I was reminded the other day of some advice I gave in a mastermind group a while ago. A business owner was having problems with absenteeism. His business was small enough that when one person was off, the owner ended up doing that person’s job, leaving him no time or energy to do what he needed to do to grow his business. Unfortunately for him, the absenteeism was getting to the point where someone was absent nearly every day. I suggested he consider P.I.P, People, Incentive and Process.
The first thing to look at when there is a persistent and pervasive personnel problem in an organization, first look to People. Very frequently, especially in small organizations, one or two people are the “bad apples” that are creating the environment that contributes to the entire organization’s underperformance. I suggested that if one or two people are the major contributors to the absences, then he needed to let them go. Not only would replacing them reduce their absences, it would help send a message to the rest of the team that attendance is required. Next look to see if anyone is creating a hostile or unpleasant work environment. That can contribute absences. Then look to who are you hiring, where are you hiring them from and how are you vetting them. There is something wrong with this process. A great example is one of the college house painting companies. It started when someone figured that most house painting happens in the summer and college kids need summer jobs. He could give the kids jobs, paint houses and make money. The college kids were not looking at house painting as a “real job” and weren’t showing up consistently. Within a couple of summers, he went from having nearly 100% college kids to nearly no college kids. He found that middle-aged laborers who had kids to feed at home showed up every day.
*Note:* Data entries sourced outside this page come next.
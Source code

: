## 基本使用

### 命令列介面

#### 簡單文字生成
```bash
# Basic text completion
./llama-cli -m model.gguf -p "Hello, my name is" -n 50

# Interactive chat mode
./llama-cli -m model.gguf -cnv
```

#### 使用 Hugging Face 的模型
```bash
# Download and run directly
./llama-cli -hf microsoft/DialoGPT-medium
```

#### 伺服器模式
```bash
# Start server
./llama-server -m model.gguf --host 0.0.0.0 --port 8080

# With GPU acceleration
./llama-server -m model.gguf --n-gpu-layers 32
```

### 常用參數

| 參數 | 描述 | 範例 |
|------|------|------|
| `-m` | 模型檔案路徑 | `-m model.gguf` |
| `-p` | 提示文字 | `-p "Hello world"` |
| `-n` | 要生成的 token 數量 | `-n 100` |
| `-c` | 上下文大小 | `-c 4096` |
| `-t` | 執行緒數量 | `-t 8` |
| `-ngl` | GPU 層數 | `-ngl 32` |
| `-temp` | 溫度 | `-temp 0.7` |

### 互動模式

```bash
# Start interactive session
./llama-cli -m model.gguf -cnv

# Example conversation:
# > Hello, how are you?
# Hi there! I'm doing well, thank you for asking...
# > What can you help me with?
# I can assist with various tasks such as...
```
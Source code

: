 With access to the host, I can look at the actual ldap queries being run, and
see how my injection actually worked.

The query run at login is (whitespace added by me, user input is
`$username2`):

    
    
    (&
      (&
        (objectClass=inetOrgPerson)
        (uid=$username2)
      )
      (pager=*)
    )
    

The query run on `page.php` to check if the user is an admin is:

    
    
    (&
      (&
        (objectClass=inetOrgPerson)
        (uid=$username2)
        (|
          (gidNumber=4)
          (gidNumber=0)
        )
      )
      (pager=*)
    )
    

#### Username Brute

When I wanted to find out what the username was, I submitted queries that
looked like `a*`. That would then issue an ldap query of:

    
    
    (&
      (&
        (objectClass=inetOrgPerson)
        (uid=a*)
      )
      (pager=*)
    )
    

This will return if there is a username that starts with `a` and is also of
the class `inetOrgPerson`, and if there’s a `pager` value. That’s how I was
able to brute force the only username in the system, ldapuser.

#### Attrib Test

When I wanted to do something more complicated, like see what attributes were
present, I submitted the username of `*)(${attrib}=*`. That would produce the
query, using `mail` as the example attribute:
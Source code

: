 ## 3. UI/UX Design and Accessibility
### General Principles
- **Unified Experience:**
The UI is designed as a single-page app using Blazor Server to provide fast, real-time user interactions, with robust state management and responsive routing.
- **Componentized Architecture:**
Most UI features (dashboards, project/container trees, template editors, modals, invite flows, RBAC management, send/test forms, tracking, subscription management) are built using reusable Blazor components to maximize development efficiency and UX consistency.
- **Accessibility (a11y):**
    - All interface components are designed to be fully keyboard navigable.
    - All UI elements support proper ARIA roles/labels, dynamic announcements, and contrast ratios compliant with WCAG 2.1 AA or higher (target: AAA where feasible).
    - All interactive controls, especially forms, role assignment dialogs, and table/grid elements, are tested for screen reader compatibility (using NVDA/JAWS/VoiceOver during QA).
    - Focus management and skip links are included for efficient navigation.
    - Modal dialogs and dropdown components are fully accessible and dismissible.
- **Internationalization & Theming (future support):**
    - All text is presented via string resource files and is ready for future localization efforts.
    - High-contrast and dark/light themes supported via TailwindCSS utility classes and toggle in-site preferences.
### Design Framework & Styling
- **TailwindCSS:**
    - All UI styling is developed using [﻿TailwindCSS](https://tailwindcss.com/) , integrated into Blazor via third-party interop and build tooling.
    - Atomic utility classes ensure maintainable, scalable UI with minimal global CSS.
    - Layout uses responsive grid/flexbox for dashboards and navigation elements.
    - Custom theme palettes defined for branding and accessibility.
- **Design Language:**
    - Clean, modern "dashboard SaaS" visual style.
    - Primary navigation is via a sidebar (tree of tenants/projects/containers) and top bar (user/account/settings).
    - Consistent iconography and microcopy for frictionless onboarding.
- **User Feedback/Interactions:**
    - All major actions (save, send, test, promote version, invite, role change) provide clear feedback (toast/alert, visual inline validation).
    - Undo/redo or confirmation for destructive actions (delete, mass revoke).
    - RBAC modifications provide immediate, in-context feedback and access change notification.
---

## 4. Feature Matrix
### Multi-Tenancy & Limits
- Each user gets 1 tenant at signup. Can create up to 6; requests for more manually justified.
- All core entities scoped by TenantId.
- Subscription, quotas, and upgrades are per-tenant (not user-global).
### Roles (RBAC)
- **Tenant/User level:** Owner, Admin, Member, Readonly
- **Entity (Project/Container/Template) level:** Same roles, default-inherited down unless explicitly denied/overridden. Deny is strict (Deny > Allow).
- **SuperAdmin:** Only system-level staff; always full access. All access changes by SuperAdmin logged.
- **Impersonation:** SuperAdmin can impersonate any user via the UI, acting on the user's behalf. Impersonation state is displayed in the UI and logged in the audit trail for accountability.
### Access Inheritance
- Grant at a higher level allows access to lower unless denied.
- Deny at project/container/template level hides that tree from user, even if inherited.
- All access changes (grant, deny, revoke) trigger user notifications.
Next thing to look at is incentive. Is there any incentive for showing up every day or, alternatively, disincentive for not showing up. I remember reading an article about a company who had an absenteeism issue. They started with a game. For every pay period that you worked every scheduled day, you got a playing card. After seven pay periods, they played a hand of 7 card stud. The winner would get rewards like iPads, gas cards, a night out, etc.
Finally, look at process. Basically, how do you handle the issue. In this owner’s story, when someone was absent, he went and covered for them. I suggested that if he was forced to live with a certain amount of absence, he needed to change his policy. Options included having other employees cover the effort, hiring some floaters for his team, having some people on-call, etc.